Henry VIII Novices' Chase
- Class: Grade 1
- Location: Sandown Park Racecourse Esher, England
- Race type: Steeplechase
- Sponsor: Betfair
- Website: Sandown Park

Race information
- Distance: 1 mile 7 furlongs 99 yards (3,108 metres)
- Surface: Turf
- Track: Right-handed
- Qualification: Four-years-old and up
- Weight: 11 st 1 lb (4yo) 11 st 7 lb (5yo+) Allowances 7 lb for fillies and mares
- Purse: £100,000 (2025) 1st: £45,560

= Henry VIII Novices' Chase =

Steeplechase horse race in Britain

The Henry VIII Novices' Chase is a Grade 1 National Hunt steeplechase in Great Britain which is open to horses aged four years or older. It is run at Sandown Park over a distance of about 1 mile 7½ furlongs (1 mile 7 furlongs and 99 yards, or 3,108 metres), and during its running there are thirteen fences to be jumped. The race is for novice chasers, and it is scheduled to take place each year in early December.

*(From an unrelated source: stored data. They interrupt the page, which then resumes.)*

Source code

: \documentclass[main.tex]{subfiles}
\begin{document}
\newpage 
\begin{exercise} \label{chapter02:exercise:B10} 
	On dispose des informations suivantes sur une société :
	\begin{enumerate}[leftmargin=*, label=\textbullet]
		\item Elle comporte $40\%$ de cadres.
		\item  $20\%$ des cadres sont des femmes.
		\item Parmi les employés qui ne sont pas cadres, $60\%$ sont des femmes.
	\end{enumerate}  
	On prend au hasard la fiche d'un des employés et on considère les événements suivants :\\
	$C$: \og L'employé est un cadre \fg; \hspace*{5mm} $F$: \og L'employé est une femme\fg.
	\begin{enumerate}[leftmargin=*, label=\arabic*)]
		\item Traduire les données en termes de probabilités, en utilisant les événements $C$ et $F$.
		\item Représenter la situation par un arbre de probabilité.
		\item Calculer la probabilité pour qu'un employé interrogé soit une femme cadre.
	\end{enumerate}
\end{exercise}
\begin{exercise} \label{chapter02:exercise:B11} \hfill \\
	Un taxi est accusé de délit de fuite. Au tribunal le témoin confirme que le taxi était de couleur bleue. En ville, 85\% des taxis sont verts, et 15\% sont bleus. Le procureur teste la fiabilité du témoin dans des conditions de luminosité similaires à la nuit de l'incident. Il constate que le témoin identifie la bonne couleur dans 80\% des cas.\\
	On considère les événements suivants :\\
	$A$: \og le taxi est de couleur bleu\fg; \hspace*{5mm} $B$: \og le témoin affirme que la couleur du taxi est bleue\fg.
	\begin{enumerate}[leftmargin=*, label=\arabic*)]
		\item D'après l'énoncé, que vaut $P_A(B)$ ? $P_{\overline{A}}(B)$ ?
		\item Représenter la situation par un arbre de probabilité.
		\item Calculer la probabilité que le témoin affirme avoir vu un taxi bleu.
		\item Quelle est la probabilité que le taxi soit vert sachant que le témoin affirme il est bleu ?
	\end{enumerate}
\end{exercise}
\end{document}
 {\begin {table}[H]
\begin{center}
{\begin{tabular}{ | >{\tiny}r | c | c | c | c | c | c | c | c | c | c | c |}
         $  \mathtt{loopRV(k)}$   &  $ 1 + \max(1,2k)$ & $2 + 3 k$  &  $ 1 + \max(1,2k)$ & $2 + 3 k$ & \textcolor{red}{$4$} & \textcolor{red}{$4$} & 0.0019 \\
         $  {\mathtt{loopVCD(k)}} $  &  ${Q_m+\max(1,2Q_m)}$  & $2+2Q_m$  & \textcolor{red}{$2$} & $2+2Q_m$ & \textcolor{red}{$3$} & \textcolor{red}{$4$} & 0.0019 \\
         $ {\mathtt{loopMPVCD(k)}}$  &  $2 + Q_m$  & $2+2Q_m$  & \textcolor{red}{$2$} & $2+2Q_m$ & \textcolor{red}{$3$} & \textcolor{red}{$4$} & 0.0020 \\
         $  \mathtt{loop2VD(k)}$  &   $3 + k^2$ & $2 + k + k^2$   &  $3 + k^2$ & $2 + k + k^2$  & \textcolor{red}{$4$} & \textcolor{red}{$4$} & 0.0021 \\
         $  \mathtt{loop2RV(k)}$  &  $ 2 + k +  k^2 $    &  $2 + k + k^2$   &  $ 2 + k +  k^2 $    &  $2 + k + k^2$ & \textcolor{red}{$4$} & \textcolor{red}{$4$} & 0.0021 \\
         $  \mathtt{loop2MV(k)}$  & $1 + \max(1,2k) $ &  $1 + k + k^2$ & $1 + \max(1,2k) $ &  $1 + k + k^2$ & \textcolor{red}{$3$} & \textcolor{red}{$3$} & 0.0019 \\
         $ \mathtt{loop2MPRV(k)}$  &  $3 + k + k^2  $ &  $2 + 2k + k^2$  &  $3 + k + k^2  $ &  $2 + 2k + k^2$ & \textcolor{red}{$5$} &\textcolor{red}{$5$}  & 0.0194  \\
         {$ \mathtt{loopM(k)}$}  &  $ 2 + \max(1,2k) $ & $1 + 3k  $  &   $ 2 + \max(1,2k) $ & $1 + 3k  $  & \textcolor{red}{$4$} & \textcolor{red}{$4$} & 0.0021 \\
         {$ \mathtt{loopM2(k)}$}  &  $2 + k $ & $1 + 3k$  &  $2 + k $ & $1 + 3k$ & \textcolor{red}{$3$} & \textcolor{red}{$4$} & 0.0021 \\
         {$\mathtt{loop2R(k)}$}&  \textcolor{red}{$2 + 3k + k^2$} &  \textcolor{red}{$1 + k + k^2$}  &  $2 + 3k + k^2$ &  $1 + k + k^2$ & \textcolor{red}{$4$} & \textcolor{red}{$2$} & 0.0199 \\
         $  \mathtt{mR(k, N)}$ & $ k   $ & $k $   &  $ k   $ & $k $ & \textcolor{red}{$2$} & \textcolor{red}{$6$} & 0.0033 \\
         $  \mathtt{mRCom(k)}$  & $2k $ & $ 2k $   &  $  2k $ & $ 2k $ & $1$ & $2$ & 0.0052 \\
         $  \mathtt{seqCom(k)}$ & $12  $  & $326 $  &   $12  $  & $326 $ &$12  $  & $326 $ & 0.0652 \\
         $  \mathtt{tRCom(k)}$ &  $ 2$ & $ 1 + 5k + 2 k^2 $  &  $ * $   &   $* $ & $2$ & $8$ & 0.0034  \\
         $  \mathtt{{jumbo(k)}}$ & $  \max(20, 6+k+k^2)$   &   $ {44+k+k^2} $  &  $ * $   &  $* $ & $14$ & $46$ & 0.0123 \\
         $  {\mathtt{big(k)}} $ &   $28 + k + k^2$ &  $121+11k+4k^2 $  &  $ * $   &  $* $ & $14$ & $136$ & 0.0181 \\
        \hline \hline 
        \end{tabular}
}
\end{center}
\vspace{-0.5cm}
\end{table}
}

The event is named after Henry VIII, who commandeered Esher (the location of Sandown Park) as a royal hunting ground in the sixteenth century. In its analysis of the 2007 running, the Racing Post described the Henry VIII Novices' Chase as: "A race that has a very high standing in the calendar thanks to the exploits of past winners and subsequent Grade 1 stars like Direct Route, Decoupage, Fondmort, Impek, Thisthatandtother, Contraband and Racing Demon." It was raised to Grade 1 status in 2011 having previously been contested at Grade 2 level.

==Records==

Leading jockey since 1980 (3 wins):
- Richard Rowe – Our Fun (1984), Midnight Count (1986), Ballyhane (1987)
- Richard Dunwoody – Acre Hill (1990), Wonder Man (1992), Certainly Strong (1995)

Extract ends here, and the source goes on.